Le foie, un espoir révolutionnaire contre le cancer?
Des chercheurs ont révélé pourquoi le cancer pourrait se développer de manière plus agressive chez les patients souffrant d’une inflammation du foie. Cette étude, menée par des chercheurs du Centre Abramson pour le Cancer et de l’École de Médecine Perelman de l’Université de Pennsylvanie aux États-Unis, a été publiée le 19 avril dans la revue Nature Immunology et mise en avant sur le site Eurek Alert.
L’inflammation du foie est associée à de pires résultats pour les patients atteints de cancer, affectant l’évolution et l’aggravation de la maladie. Commonément observée comme un effet secondaire des cancers, cette inflammation provoque chez les cellules hépatiques la sécrétion de protéines appelées amyloïde A (ou SAA), qui se dispersent à travers le corps et entravent la capacité des cellules T – un élément clé de la réponse immunitaire anti-cancer – à infiltrer et attaquer les tumeurs dans d’autres régions.
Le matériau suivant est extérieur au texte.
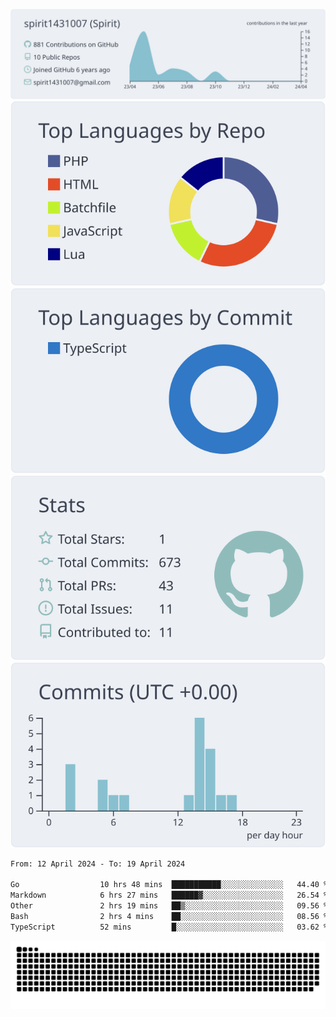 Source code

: [![](https://raw.githubusercontent.com/spirit1431007/spirit1431007/master/profile-summary-card-output/nord_bright/0-profile-details.svg)](https://git.io/spiritx)
[![](https://raw.githubusercontent.com/spirit1431007/spirit1431007/master/profile-summary-card-output/nord_bright/1-repos-per-language.svg)](https://git.io/spiritx) [![](https://raw.githubusercontent.com/spirit1431007/spirit1431007/master/profile-summary-card-output/nord_bright/2-most-commit-language.svg)](https://git.io/spiritx)
[![](https://raw.githubusercontent.com/spirit1431007/spirit1431007/master/profile-summary-card-output/nord_bright/3-stats.svg)](https://git.io/spiritx) [![](https://raw.githubusercontent.com/spirit1431007/spirit1431007/master/profile-summary-card-output/nord_bright/4-productive-time.svg)](https://git.io/spiritx)

<!--START_SECTION:waka-->

```txt
From: 12 April 2024 - To: 19 April 2024

Go                  10 hrs 48 mins  ███████████░░░░░░░░░░░░░░   44.40 %
Markdown            6 hrs 27 mins   ██████▓░░░░░░░░░░░░░░░░░░   26.54 %
Other               2 hrs 19 mins   ██▒░░░░░░░░░░░░░░░░░░░░░░   09.56 %
Bash                2 hrs 4 mins    ██░░░░░░░░░░░░░░░░░░░░░░░   08.56 %
TypeScript          52 mins         █░░░░░░░░░░░░░░░░░░░░░░░░   03.62 %
```

<!--END_SECTION:waka-->

![contribution](https://github.com/spirit1431007/spirit1431007/blob/output/github-contribution-grid-snake.svg)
Gregory Beatty, médecin, docteur en philosophie, professeur associé en hémato-oncologie, et directeur de la recherche clinique et translationnelle du Centre de Recherche sur le Cancer du Pancréas de Pennsylvanie, exprime le désir de mieux comprendre pourquoi certains cancers résistent ou répondent aux thérapies immunitaires. Les résultats de cette étude soulignent que les cellules du foie, en libérant les protéines SAA, agissent comme un point de contrôle immunitaire qui régule l’immunité contre le cancer, offrant ainsi une cible thérapeutique prometteuse.
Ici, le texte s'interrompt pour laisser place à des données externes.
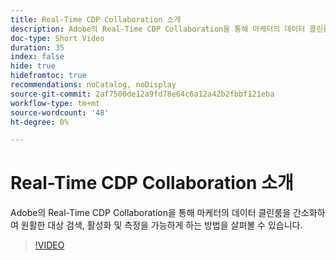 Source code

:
 ```yaml
---
title: Real-Time CDP Collaboration 소개
description: Adobe의 Real-Time CDP Collaboration을 통해 마케터의 데이터 클린룸을 간소화하여 원활한 대상 검색, 활성화 및 측정을 가능하게 하는 방법을 살펴볼 수 있습니다.
doc-type: Short Video
duration: 35
index: false
hide: true
hidefromtoc: true
recommendations: noCatalog, noDisplay
source-git-commit: 2af7500de12a9fd78e64c6a12a42b2fbbf121eba
workflow-type: tm+mt
source-wordcount: '48'
ht-degree: 0%

---
```



# Real-Time CDP Collaboration 소개

Adobe의 Real-Time CDP Collaboration을 통해 마케터의 데이터 클린룸을 간소화하여 원활한 대상 검색, 활성화 및 측정을 가능하게 하는 방법을 살펴볼 수 있습니다.

<!-- 65_OS511_3442426_34_introduction-to-realtime-cdp-collaboration -->
>[!VIDEO](https://video.tv.adobe.com/v/3458279/?learn=on&enablevpops=true)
Cette recherche s’appuie sur des études précédentes menées par l’équipe sur l’inflammation du foie dans un contexte de cancer, mettant en lumière comment le cancer du pancréas favorise la métastase hépatique. De plus, une observation de 2021 a révélé que l’inflammation systémique, impliquant les mêmes molécules que dans le cancer du foie, était liée à des réponses moins favorables aux thérapies immunitaires chez les patients atteints de cancer du pancréas.
Modèles de souris
En étudiant des souris atteintes de cancer du pancréas, les chercheurs ont mesuré le degré d’infiltration des cellules T dans les tumeurs pancréatiques, un indicateur clé de l’activité immunitaire anti-tumorale. Les souris avec moins de cellules T infiltrées dans leurs tumeurs tendaient à présenter une inflammation hépatique plus prononcée.
Ces souris avaient également des signes plus forts du chemin inflammatoire appelé « IL-6/JAK/STAT3 », le même chemin mis en évidence dans les études de 2019 sur le cancer hépatique. L’activation de STAT3 dans les cellules du foie était associée à une réduction de la production de cellules immunitaires appelées cellules dendritiques, essentielles aux réponses naturelles des cellules T. En éliminant STAT3 des cellules hépatiques, la production de cellules dendritiques et l’activité des cellules T augmentaient.
Au final, l’activation de STAT3 dans les cellules du foie avait un effet inhibiteur sur les cellules dendritiques et les cellules T en encourageant la production des protéines SAA ciblant les récepteurs sur les cellules immunitaires.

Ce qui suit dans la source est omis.